To visualize duplicate points you can:
Add jitter (eg., use geom_jitter)
Lower alpha (eg., alpha = 0.1)
Decrease size of points (eg., size = 1)
Change shape of points (eg., shape = 21)
Code:
# Generate data
df <- reshape2::melt(data.frame(A = rep(0, 1e3), B = rep(1, 1e3)))
# Plot data
library(ggplot2)
ggplot(df, aes(variable, value)) +
geom_jitter(alpha = 0.5, size = 2, shape = 21) +
theme_classic()
Plot:
This is actually one of my biggest gripes about ggplot.
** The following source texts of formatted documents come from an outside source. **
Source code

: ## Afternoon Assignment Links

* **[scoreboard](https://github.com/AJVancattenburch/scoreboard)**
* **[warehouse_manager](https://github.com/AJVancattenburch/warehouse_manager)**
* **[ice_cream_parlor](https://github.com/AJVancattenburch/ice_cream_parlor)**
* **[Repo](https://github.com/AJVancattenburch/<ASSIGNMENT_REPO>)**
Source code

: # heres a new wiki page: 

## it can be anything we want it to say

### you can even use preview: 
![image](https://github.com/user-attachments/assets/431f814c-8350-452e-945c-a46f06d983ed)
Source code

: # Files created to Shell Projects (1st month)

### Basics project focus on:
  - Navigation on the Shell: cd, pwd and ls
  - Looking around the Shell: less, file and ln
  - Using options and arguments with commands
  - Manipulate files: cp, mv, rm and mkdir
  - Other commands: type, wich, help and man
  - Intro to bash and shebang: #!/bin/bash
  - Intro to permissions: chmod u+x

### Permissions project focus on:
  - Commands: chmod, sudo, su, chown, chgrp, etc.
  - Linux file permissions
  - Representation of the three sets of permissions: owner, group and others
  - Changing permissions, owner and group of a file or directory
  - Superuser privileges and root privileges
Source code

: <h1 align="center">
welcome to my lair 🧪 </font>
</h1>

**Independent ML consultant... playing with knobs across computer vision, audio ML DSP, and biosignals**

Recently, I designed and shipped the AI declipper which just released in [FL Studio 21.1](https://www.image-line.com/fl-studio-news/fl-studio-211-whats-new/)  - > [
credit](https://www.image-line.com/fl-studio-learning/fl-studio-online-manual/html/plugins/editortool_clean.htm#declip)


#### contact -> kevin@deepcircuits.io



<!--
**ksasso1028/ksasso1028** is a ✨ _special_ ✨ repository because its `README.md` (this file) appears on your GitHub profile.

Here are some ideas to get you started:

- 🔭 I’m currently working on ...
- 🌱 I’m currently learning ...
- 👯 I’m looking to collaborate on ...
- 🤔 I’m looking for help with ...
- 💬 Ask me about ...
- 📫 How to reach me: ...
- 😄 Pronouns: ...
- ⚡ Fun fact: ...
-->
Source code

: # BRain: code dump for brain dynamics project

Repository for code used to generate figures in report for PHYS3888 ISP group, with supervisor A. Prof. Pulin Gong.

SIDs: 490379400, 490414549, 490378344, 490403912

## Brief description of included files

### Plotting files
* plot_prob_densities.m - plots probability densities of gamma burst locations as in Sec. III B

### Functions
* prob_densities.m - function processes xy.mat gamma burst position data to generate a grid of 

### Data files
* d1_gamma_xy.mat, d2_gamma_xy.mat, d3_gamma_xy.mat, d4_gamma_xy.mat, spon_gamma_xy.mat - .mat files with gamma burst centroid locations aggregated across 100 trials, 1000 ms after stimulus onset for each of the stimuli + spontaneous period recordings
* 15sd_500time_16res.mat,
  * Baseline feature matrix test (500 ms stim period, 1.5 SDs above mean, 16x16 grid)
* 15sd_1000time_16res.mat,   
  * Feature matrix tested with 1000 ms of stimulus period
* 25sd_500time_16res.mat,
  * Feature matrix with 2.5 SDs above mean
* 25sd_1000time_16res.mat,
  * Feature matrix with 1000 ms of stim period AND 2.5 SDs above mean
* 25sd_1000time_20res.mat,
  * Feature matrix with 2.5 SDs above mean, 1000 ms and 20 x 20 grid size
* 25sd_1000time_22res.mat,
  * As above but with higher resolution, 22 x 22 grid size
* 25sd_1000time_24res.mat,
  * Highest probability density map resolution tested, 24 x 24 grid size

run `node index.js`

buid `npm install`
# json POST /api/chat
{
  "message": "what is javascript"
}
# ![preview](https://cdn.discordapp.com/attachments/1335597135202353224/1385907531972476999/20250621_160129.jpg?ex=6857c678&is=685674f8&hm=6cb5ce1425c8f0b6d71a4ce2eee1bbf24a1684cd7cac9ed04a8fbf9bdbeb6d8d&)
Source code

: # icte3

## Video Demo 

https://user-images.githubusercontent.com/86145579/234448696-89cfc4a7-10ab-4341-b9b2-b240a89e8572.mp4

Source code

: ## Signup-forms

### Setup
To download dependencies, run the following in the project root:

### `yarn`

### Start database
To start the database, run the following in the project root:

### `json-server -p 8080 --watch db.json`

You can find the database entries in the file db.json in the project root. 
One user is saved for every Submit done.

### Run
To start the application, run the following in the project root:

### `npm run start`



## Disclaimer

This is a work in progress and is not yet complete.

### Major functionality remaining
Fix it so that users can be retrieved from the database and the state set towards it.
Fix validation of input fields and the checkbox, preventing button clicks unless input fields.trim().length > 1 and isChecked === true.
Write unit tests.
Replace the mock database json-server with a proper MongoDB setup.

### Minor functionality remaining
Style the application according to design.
So much so that I wrote my own solution (other than jitter / alpha).
Solution
Essentially it is a new "position" called position_bunch, which distributes the points at each unique (X,Y) according to a pattern. It can be used like:
g = ggplot(...) +
geom_point(
position = position_bunch(
shape = 'hex',
width = .7,
sort = TRUE,
)
)
yielding stuff like:
Implementation
position_bunch = function(shape='hex',width=0.5,sort=1) {
if (shape == 'hex') {
n.layer.fun = n.layer.hex
delta.fun = delta.hex
}
if (shape == 'square') {
n.layer.fun = n.layer.square
delta.fun = delta.square
}
if (shape == 'spiral') {
n.layer.fun = n.layer.spiral
delta.fun = delta.spiral
}
if (sort) {
sort.fun = sorting.fun
} else {
sort.fun = identity
}
cols = c('x','y')
return(ggproto('PositionBunch',Position,
required_aes = cols,
compute_layer = function(self,data,params,layout) {
select = function(x,y) {
return((data$x==x) & (data$y==y))
}
u = unique(data[,cols])
n = mapply(function(x,y) {sum(select(x,y))},u$x,u$y)
l.max = n.layer.fun(max(n))
delta = sort.fun(delta.fun(l.max),1)
for (i in 1:nrow(u)) {
rows = select(u$x[i],u$y[i])
delta.i = sort.fun(delta[1:sum(rows),cols],sort) * (width/2/l.max)
data[rows,cols] = data[rows,cols] + delta.i
}
return(data)
})
)
}
sorting.fun = function(delta,dir) {
distance = apply(delta,1,function(d){sum(d^2)})
return(delta[order(distance,decreasing=(dir==-1)),])
}
# -----------------------------------------------------------------------------
# hex
n.layer.hex = function(n) {
return(floor(1+(-3+sqrt(9+12*(n-1)))/6))
}
delta.hex = function(layers) {
yv = sqrt(3)/2; yh = 0; xv = 0.5; xh = 1;
rep.steps = function(steps,layer,dim) {
steps = rep(steps,each=layer)
steps[1] = steps[1] + xv*(dim=='x') - yv*(dim=='y')
return(steps)
}
dx = 0; dy = 0;
for (layer in 1:layers) {
dx = c(dx,rep.steps(c(+xv,-xv,-xh,-xv,+xv,+xh),layer,dim='x'))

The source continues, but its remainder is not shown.